Re: Perform streaming logical transactions by background workers and parallel apply

From: Peter Smith <smithpb2250(at)gmail(dot)com>
To: "wangw(dot)fnst(at)fujitsu(dot)com" <wangw(dot)fnst(at)fujitsu(dot)com>
Cc: Amit Kapila <amit(dot)kapila16(at)gmail(dot)com>, Masahiko Sawada <sawada(dot)mshk(at)gmail(dot)com>, "shiy(dot)fnst(at)fujitsu(dot)com" <shiy(dot)fnst(at)fujitsu(dot)com>, "houzj(dot)fnst(at)fujitsu(dot)com" <houzj(dot)fnst(at)fujitsu(dot)com>, PostgreSQL Hackers <pgsql-hackers(at)lists(dot)postgresql(dot)org>
Subject: Re: Perform streaming logical transactions by background workers and parallel apply
Date: 2022-07-13 04:33:18
Message-ID: CAHut+PvN7fwtUE=bidzrsOUXSt+JpnkJztZ-Jn5t86moofaZ6g@mail.gmail.com
Views: Raw Message | Whole Thread | Download mbox | Resend email
Thread:
Lists: pgsql-hackers

Below are my review comments for the v16* patch set:

========
v16-0001
========

1.0 <general>

There are places (comments, docs, errmsgs, etc) in the patch referring
to "parallel mode". I think every one of those references should be
found and renamed to "parallel streaming mode" or "streaming=parallel"
or at the very least match sure that "streaming" is in the same
sentence. IMO it's too vague just saying "parallel" without also
saying the context is for the "streaming" parameter.

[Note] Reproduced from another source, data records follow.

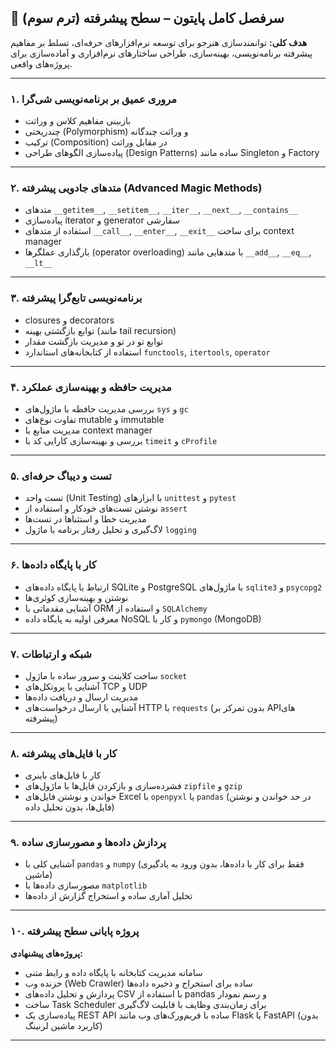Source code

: 

## 🧠 **سرفصل کامل پایتون – سطح پیشرفته (ترم سوم)**

**هدف کلی:** توانمندسازی هنرجو برای توسعه نرم‌افزارهای حرفه‌ای، تسلط بر مفاهیم پیشرفته برنامه‌نویسی، بهینه‌سازی، طراحی ساختارهای نرم‌افزاری و آماده‌سازی برای پروژه‌های واقعی.

---

### **۱. مروری عمیق بر برنامه‌نویسی شی‌گرا**

* بازبینی مفاهیم کلاس و وراثت
* چندریختی (Polymorphism) و وراثت چندگانه
* ترکیب (Composition) در مقابل وراثت
* پیاده‌سازی الگوهای طراحی (Design Patterns) ساده مانند Singleton و Factory

---

### **۲. متدهای جادویی پیشرفته (Advanced Magic Methods)**

* متدهای `__getitem__`, `__setitem__`, `__iter__`, `__next__`, `__contains__`
* پیاده‌سازی iterator و generator سفارشی
* استفاده از متدهای `__call__`, `__enter__`, `__exit__` برای ساخت context manager
* بارگذاری عملگرها (operator overloading) با متدهایی مانند `__add__`, `__eq__`, `__lt__`

---

### **۳. برنامه‌نویسی تابع‌گرا پیشرفته**

* closures و decorators
* توابع بازگشتی بهینه (مانند tail recursion)
* توابع تو در تو و مدیریت بازگشت مقدار
* استفاده از کتابخانه‌های استاندارد `functools`, `itertools`, `operator`

---

### **۴. مدیریت حافظه و بهینه‌سازی عملکرد**

* بررسی مدیریت حافظه با ماژول‌های `sys` و `gc`
* تفاوت نوع‌های mutable و immutable
* مدیریت منابع با context manager
* بررسی و بهینه‌سازی کارایی کد با `timeit` و `cProfile`

---

### **۵. تست و دیباگ حرفه‌ای**

* تست واحد (Unit Testing) با ابزارهای `unittest` و `pytest`
* نوشتن تست‌های خودکار و استفاده از `assert`
* مدیریت خطا و استثناها در تست‌ها
* لاگ‌گیری و تحلیل رفتار برنامه با ماژول `logging`

---

### **۶. کار با پایگاه داده‌ها**

* ارتباط با پایگاه داده‌های SQLite و PostgreSQL با ماژول‌های `sqlite3` و `psycopg2`
* نوشتن و بهینه‌سازی کوئری‌ها
* آشنایی مقدماتی با ORM و استفاده از `SQLAlchemy`
* معرفی اولیه به پایگاه داده NoSQL و کار با `pymongo` (MongoDB)

---

### **۷. شبکه و ارتباطات**

* ساخت کلاینت و سرور ساده با ماژول `socket`
* آشنایی با پروتکل‌های TCP و UDP
* مدیریت ارسال و دریافت داده‌ها
* آشنایی با ارسال درخواست‌های HTTP با `requests` (بدون تمرکز بر APIهای پیشرفته)

---

### **۸. کار با فایل‌های پیشرفته**

* کار با فایل‌های باینری
* فشرده‌سازی و بازکردن فایل‌ها با ماژول‌های `zipfile` و `gzip`
* خواندن و نوشتن فایل‌های Excel با `openpyxl` یا `pandas` (در حد خواندن و نوشتن فایل‌ها، بدون تحلیل داده)

---

### **۹. پردازش داده‌ها و مصورسازی ساده**

* آشنایی کلی با `pandas` و `numpy` (فقط برای کار با داده‌ها، بدون ورود به یادگیری ماشین)
* مصورسازی داده‌ها با `matplotlib`
* تحلیل آماری ساده و استخراج گزارش از داده‌ها

---

### **۱۰. پروژه پایانی سطح پیشرفته**

**پروژه‌های پیشنهادی:**

* سامانه مدیریت کتابخانه با پایگاه داده و رابط متنی
* خزنده وب (Web Crawler) ساده برای استخراج و ذخیره داده‌ها
* پردازش و تحلیل داده‌های CSV با استفاده از pandas و رسم نمودار
* ساخت Task Scheduler برای زمان‌بندی وظایف با قابلیت لاگ‌گیری
* پیاده‌سازی یک REST API ساده با فریم‌ورک‌های وب مانند Flask یا FastAPI (بدون کاربرد ماشین لرنینگ)

---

I have commented on some of those examples below, but please search
everything anyway (including the docs) to catch the ones I haven't
explicitly mentioned.

======

1.1 src/backend/commands/subscriptioncmds.c

+defGetStreamingMode(DefElem *def)
+{
+ /*
+ * If no value given, assume "true" is meant.
+ */

Please fix this comment to identical to this pushed patch [1]

======

1.2 .../replication/logical/applybgworker.c - apply_bgworker_start

+ if (list_length(ApplyWorkersFreeList) > 0)
+ {
+ wstate = (ApplyBgworkerState *) llast(ApplyWorkersFreeList);
+ ApplyWorkersFreeList = list_delete_last(ApplyWorkersFreeList);
+ Assert(wstate->pstate->status == APPLY_BGWORKER_FINISHED);
+ }

The Assert that the entries in the free-list are FINISHED seems like
unnecessary checking. IIUC, code is already doing the Assert that
entries are FINISHED before allowing them into the free-list in the
first place.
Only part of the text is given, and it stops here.